A propos du progrès

 

 

 

Il parait que tous les gens sont à la recherche du bonheur. Les hommes politiques sont, eux, plutôt en quête de progrès. Se dire progressiste est d'ailleurs une marque de bien-pensance. L'augmentation de la durée de vie est un progrès que personne ne conteste. Il est ainsi des domaines où la marque de progrès est évidente : les moteurs électriques ont radicalement changé la vie domestique en limitant les tâches répétitives et fatigantes. L'électricité, et les sciences en général, sont souvent à l'origine de ces progrès, qui ne font pas toujours le bonheur, mais qui y contribuent largement.

 

Comme l'Histoire s'accélère, le progrès devrait donc avancer à grand pas.
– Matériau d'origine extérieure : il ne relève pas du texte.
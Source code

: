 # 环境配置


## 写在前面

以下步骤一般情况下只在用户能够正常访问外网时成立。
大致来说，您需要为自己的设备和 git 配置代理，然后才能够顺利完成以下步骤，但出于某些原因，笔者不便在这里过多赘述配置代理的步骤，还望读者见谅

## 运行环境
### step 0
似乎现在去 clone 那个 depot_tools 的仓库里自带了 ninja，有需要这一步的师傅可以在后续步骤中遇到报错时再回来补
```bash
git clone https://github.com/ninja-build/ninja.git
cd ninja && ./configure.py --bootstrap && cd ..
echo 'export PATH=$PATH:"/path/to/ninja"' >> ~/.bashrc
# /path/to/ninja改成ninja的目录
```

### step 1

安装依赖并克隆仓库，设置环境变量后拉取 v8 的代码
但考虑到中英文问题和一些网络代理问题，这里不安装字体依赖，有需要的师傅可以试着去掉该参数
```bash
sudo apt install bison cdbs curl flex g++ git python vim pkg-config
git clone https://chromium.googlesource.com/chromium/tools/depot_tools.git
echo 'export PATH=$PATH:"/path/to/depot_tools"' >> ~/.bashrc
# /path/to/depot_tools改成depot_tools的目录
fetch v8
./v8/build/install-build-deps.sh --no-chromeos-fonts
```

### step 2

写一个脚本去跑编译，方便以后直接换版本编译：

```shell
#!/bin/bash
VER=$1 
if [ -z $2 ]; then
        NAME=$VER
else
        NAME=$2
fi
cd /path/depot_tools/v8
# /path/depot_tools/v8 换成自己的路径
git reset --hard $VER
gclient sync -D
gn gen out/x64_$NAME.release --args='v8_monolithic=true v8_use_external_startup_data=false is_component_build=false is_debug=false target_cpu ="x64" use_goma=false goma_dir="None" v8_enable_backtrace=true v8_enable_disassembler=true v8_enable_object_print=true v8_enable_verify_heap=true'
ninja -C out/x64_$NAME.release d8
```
Ce devrait donc être l'euphorie. Et pourtant ce n'est pas le cas. Alors pourquoi ?

 

Première réponse: on constate que les hommes ont du mal à changer de rythme aussi vite que se produisent les évolutions techniques. Ils voudraient donc prendre le temps de digérer le progrès, avoir le temps de l'apprécier, ne pas se faire bousculer, marquer une pause peut-être.Le progrès débouche sur la qualité de la vie certes. Mais comment arrêter la machine emballée ? Sans qu 'elle ne s'enraye !

 

Deuxième réponse, plus métaphysique : le progrès oui, mais pour aller où ? Le champ des possibles s'ouvre alors à tous les choix de vie, toutes les philosophies, toutes les religions. A chacun sa route. Le progrès débouche sur la liberté.

 

Troisième réponse , moins optimiste : de la philosophie basique à l'idéologie il n'y a qu'un pas. Et de l'idéologie à la dictature et ses dérives (sanglantes ou non) un autre pas à franchir. C'est ainsi qu'on commence ici ou là à renier le progrès : on papillonne à l'école au lieu d'apprendre, on ne distingue plus idée fausse et raisonnement étayé, on noie l'essentiel dans un flot d'informations inutiles. Il ne reste plus qu'à faire disparaître le savoir et la réflexion. Bref on enclenche la marche arrière du progrès. Et on débouche sur la médiocrité et la sauvagerie si facilement égalitaires ( tous égaux, plus aucune tête ne dépasse).

 

Un homme averti en valant deux, agissons tous pour écarter cette troisième réponse.